Levenshtein
- class py_stringmatching.similarity_measure.levenshtein.Levenshtein[source]
Computes Levenshtein measure (also known as edit distance).
Levenshtein distance computes the minimum cost of transforming one string into the other. Transforming a string is carried out using a sequence of the following operators: delete a character, insert a character, and substitute one character for another.
- get_raw_score(string1, string2)[source]

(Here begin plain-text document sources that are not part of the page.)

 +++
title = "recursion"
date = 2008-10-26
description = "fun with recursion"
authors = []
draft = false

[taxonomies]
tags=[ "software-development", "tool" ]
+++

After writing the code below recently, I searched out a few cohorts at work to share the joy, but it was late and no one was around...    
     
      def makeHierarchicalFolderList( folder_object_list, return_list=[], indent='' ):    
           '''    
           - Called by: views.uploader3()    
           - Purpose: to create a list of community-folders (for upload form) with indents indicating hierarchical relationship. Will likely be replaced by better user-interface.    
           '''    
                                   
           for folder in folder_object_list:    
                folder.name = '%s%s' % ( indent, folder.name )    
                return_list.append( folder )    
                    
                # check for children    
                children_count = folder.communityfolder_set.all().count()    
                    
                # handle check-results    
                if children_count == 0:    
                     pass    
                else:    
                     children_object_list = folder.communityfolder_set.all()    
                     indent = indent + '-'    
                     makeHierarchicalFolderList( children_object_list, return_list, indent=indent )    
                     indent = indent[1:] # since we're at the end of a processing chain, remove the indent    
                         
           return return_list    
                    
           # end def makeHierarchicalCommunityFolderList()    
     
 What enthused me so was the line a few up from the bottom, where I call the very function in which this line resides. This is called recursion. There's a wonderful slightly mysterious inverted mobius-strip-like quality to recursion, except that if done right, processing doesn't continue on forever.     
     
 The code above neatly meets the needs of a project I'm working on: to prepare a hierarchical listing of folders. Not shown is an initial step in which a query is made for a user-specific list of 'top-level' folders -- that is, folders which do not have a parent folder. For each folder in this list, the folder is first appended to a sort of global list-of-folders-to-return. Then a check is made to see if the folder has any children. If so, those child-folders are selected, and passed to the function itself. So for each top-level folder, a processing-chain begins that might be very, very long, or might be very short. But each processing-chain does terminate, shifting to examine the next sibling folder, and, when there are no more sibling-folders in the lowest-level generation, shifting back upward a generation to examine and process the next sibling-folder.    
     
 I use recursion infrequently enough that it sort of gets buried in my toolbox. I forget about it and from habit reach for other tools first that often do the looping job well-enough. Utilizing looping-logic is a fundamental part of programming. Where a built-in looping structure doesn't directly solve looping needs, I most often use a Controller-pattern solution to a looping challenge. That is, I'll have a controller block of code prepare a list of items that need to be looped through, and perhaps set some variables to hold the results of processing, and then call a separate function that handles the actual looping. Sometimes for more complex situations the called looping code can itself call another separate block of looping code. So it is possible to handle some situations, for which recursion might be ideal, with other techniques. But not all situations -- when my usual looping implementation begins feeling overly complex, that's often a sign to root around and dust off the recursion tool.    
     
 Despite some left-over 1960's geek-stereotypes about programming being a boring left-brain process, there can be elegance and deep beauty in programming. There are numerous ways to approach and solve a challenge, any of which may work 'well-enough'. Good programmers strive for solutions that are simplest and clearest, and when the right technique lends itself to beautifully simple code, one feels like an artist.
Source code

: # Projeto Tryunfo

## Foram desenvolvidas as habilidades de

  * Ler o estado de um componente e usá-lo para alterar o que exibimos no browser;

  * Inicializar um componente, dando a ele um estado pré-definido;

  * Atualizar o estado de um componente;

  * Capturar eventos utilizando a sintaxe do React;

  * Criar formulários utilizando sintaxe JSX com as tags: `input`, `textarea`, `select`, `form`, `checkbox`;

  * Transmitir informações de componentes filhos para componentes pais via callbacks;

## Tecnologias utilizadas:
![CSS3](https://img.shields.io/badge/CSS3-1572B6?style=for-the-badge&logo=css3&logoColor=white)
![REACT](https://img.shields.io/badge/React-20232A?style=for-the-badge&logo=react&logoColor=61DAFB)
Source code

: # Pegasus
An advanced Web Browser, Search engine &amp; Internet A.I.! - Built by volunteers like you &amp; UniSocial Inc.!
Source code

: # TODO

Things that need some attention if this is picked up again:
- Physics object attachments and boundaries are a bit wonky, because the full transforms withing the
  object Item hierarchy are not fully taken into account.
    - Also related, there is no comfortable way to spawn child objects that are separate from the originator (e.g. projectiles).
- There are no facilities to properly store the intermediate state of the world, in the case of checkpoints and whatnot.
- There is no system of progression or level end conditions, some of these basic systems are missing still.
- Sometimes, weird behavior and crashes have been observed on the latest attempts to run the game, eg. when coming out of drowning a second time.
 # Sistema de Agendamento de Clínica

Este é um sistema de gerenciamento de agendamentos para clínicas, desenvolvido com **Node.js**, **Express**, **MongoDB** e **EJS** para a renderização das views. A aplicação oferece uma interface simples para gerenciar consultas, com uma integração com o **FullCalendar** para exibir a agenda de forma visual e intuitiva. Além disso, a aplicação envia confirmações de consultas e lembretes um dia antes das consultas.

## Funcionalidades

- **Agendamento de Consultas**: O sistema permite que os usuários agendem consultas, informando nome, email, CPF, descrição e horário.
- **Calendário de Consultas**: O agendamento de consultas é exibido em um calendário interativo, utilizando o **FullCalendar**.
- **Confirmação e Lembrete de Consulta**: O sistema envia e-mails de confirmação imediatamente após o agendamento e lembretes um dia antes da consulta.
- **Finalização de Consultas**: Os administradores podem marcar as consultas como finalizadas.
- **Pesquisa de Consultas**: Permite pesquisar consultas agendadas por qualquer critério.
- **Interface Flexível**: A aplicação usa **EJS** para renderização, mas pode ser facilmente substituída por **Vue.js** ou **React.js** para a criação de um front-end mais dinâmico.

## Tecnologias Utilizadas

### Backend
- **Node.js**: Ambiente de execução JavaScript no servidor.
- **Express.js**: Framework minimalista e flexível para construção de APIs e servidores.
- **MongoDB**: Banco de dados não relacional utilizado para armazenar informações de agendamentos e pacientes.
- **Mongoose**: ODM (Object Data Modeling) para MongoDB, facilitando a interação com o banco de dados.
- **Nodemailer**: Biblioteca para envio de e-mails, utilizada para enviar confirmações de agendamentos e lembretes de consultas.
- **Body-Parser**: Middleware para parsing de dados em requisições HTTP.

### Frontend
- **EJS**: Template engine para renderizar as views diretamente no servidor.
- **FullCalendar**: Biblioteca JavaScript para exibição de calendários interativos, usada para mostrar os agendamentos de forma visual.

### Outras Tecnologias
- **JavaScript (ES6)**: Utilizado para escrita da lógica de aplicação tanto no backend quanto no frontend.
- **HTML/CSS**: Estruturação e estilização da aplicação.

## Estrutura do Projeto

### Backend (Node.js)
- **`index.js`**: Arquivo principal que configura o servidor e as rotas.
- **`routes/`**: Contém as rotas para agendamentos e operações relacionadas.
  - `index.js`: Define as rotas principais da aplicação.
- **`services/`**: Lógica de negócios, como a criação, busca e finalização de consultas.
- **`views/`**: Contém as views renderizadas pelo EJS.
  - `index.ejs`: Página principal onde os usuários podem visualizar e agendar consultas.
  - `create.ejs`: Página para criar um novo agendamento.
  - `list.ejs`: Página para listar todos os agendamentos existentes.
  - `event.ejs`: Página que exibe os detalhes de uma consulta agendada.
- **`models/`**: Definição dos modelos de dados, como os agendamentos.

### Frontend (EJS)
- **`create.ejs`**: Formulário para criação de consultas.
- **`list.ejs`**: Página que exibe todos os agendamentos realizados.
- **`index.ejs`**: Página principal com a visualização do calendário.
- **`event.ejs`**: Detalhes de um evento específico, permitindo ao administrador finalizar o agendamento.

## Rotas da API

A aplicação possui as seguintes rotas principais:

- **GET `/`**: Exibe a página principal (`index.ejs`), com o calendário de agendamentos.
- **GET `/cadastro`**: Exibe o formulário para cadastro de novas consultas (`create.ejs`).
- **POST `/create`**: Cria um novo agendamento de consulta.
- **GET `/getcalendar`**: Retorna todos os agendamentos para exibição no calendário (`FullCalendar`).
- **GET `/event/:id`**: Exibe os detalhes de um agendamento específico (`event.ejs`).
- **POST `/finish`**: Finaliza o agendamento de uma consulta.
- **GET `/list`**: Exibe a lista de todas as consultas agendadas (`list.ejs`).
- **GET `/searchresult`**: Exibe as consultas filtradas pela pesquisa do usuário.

Computes the raw Levenshtein distance between two strings.
- Parameters
string1 (str) – Input strings.
string2 (str) – Input strings.
- Returns
Levenshtein distance (int).
- Raises
TypeError – If the inputs are not strings.
Examples
>>> lev = Levenshtein() >>> lev.get_raw_score('a', '') 1 >>> lev.get_raw_score('example', 'samples') 3 >>> lev.get_raw_score('levenshtein', 'frankenstein') 6
- get_sim_score(string1, string2)[source]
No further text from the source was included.